__Exercise aim__
Each entry below must appear in the answer exactly as written.

══ Stored data

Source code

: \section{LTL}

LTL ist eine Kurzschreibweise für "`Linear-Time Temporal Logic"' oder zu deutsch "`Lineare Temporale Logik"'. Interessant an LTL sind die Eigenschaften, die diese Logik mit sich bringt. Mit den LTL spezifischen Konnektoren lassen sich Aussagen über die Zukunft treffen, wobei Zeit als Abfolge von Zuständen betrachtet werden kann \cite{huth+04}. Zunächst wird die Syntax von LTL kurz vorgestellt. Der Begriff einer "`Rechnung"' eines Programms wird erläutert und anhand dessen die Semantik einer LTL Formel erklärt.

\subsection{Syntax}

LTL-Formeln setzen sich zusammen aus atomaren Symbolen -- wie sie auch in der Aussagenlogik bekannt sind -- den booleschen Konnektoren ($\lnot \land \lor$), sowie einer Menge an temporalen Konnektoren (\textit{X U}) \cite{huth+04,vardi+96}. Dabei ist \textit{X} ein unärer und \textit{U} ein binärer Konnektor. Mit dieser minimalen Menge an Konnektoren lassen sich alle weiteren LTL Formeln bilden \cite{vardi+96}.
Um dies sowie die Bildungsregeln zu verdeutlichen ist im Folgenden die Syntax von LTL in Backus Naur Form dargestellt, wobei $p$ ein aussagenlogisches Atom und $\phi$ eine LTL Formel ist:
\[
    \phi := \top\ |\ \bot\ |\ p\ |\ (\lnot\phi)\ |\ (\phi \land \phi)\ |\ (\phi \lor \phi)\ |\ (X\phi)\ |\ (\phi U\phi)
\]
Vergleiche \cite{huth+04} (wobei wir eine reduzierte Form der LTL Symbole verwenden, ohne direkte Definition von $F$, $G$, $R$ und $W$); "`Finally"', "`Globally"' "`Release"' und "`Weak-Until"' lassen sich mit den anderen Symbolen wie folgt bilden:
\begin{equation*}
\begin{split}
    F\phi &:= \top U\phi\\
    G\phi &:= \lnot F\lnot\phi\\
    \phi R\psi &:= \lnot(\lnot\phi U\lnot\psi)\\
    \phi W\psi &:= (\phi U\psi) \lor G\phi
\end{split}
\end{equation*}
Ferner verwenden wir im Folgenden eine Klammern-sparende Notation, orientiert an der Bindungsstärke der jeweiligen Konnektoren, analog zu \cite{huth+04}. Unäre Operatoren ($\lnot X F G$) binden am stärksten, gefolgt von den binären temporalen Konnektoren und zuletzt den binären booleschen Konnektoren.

════

__Task answer__
Source code

: \section{LTL}

LTL ist eine Kurzschreibweise für "`Linear-Time Temporal Logic"' oder zu deutsch "`Lineare Temporale Logik"'. Interessant an LTL sind die Eigenschaften, die diese Logik mit sich bringt. Mit den LTL spezifischen Konnektoren lassen sich Aussagen über die Zukunft treffen, wobei Zeit als Abfolge von Zuständen betrachtet werden kann \cite{huth+04}. Zunächst wird die Syntax von LTL kurz vorgestellt. Der Begriff einer "`Rechnung"' eines Programms wird erläutert und anhand dessen die Semantik einer LTL Formel erklärt.

\subsection{Syntax}

LTL-Formeln setzen sich zusammen aus atomaren Symbolen -- wie sie auch in der Aussagenlogik bekannt sind -- den booleschen Konnektoren ($\lnot \land \lor$), sowie einer Menge an temporalen Konnektoren (\textit{X U}) \cite{huth+04,vardi+96}. Dabei ist \textit{X} ein unärer und \textit{U} ein binärer Konnektor. Mit dieser minimalen Menge an Konnektoren lassen sich alle weiteren LTL Formeln bilden \cite{vardi+96}.
Um dies sowie die Bildungsregeln zu verdeutlichen ist im Folgenden die Syntax von LTL in Backus Naur Form dargestellt, wobei $p$ ein aussagenlogisches Atom und $\phi$ eine LTL Formel ist:
\[
    \phi := \top\ |\ \bot\ |\ p\ |\ (\lnot\phi)\ |\ (\phi \land \phi)\ |\ (\phi \lor \phi)\ |\ (X\phi)\ |\ (\phi U\phi)
\]
Vergleiche \cite{huth+04} (wobei wir eine reduzierte Form der LTL Symbole verwenden, ohne direkte Definition von $F$, $G$, $R$ und $W$); "`Finally"', "`Globally"' "`Release"' und "`Weak-Until"' lassen sich mit den anderen Symbolen wie folgt bilden:
\begin{equation*}
\begin{split}
    F\phi &:= \top U\phi\\
    G\phi &:= \lnot F\lnot\phi\\
    \phi R\psi &:= \lnot(\lnot\phi U\lnot\psi)\\
    \phi W\psi &:= (\phi U\psi) \lor G\phi
\end{split}
\end{equation*}
Ferner verwenden wir im Folgenden eine Klammern-sparende Notation, orientiert an der Bindungsstärke der jeweiligen Konnektoren, analog zu \cite{huth+04}. Unäre Operatoren ($\lnot X F G$) binden am stärksten, gefolgt von den binären temporalen Konnektoren und zuletzt den binären booleschen Konnektoren.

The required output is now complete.